[Stored data]
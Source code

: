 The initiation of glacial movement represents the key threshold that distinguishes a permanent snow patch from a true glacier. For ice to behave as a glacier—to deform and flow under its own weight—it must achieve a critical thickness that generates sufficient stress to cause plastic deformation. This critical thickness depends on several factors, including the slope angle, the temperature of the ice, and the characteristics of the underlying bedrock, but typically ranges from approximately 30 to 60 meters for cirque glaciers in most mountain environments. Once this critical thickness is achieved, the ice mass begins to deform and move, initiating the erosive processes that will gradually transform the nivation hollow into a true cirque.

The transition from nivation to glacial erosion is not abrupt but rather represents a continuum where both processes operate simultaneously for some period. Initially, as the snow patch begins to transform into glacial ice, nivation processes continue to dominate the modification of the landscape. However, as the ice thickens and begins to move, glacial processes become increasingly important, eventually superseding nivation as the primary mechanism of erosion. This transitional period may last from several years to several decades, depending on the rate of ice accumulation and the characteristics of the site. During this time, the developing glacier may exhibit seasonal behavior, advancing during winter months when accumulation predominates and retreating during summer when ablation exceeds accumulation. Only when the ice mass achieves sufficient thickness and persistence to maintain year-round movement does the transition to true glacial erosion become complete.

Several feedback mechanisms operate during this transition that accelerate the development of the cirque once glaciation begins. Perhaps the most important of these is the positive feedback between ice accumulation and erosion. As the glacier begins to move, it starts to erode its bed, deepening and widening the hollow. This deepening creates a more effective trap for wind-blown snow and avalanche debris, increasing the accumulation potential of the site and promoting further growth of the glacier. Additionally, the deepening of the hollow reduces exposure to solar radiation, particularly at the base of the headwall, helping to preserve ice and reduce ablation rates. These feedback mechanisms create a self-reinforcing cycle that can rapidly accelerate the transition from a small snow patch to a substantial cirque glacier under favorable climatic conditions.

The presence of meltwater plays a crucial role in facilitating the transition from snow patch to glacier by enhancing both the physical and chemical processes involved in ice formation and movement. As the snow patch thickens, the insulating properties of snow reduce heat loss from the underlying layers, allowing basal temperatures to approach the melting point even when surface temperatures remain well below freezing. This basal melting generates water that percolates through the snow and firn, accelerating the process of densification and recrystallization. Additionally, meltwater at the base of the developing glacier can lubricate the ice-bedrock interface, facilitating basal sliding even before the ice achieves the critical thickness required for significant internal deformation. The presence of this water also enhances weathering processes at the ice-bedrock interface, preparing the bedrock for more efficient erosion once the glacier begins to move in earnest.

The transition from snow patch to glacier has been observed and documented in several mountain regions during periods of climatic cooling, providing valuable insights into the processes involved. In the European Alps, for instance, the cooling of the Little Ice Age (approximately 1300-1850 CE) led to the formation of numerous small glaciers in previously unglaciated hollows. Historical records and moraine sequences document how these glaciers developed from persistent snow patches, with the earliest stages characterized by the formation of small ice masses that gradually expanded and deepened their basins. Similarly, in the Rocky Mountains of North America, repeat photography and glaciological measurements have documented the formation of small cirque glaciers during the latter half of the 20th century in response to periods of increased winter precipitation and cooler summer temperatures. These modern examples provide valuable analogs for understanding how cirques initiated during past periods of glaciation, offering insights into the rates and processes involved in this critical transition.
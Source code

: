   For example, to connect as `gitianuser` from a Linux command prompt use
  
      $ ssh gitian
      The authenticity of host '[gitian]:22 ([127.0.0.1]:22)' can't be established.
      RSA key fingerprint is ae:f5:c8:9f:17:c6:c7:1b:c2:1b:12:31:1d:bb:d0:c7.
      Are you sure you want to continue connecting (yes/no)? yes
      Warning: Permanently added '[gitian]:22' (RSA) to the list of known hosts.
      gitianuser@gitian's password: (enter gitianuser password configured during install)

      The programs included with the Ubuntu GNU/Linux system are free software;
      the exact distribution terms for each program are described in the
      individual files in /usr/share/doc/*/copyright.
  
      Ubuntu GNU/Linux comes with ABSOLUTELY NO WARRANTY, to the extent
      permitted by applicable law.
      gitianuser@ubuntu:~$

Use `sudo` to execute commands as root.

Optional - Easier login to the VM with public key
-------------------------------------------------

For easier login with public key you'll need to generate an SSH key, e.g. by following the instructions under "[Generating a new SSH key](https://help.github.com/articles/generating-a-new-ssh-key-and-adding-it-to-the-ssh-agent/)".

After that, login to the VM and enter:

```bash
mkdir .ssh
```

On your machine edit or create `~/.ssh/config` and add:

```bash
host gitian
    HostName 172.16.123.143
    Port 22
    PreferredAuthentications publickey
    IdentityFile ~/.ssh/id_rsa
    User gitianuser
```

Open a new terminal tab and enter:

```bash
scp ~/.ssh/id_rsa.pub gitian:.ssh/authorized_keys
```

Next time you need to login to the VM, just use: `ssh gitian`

__Goal of the exercise__
Show every line of the data that includes the string "Linux".

__Solution to this task__
:   For example, to connect as `gitianuser` from a Linux command prompt use
      The programs included with the Ubuntu GNU/Linux system are free software;
      Ubuntu GNU/Linux comes with ABSOLUTELY NO WARRANTY, to the extent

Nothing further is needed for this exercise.